Pick out the lines below with "répertoire" and list them.
START Record set
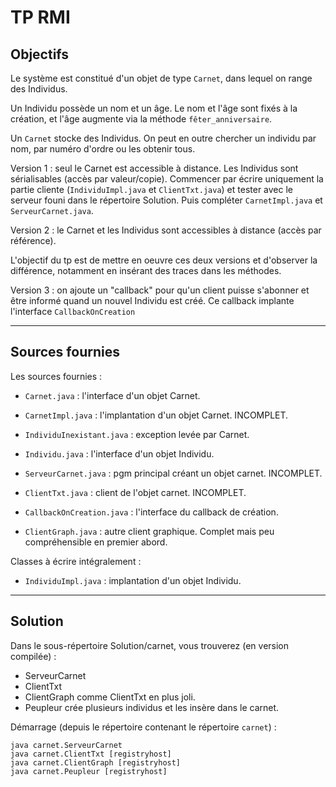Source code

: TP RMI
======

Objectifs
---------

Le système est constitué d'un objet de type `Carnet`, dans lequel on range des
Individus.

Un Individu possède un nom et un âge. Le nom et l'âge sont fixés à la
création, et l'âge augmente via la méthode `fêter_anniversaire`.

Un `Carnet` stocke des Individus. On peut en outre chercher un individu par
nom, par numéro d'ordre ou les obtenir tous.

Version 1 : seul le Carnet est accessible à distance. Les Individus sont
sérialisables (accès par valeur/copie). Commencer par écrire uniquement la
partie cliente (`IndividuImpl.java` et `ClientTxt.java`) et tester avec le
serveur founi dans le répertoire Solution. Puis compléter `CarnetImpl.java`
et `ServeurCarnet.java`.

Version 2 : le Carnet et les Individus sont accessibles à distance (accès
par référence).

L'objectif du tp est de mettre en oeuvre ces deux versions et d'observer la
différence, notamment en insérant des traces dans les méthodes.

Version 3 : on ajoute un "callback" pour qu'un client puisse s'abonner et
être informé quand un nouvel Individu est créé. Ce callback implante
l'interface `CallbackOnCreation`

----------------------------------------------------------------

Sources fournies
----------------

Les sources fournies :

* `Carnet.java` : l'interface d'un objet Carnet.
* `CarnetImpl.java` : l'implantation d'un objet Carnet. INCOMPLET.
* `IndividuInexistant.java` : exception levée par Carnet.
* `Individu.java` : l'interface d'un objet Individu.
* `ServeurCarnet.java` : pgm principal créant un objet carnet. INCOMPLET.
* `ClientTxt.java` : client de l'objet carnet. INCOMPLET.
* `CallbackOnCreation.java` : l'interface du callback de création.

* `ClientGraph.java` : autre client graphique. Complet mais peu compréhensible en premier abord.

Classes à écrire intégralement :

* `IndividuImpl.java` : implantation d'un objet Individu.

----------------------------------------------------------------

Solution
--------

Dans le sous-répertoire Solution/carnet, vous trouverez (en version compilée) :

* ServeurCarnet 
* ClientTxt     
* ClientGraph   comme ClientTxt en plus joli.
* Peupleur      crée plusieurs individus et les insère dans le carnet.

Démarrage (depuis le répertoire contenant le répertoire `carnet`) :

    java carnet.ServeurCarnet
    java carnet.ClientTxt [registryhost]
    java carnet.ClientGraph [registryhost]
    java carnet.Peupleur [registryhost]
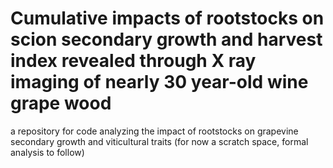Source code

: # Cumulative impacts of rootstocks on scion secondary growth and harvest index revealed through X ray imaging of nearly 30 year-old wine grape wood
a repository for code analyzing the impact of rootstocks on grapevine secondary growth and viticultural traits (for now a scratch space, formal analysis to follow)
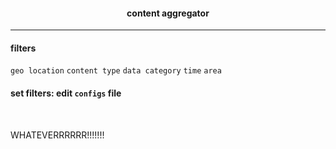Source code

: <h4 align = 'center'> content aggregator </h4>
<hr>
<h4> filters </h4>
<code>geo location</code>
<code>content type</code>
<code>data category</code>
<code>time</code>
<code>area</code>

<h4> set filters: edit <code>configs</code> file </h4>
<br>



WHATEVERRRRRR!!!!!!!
END Record set
Finished task:
serveur founi dans le répertoire Solution. Puis compléter `CarnetImpl.java`
Dans le sous-répertoire Solution/carnet, vous trouverez (en version compilée) :
Démarrage (depuis le répertoire contenant le répertoire `carnet`) :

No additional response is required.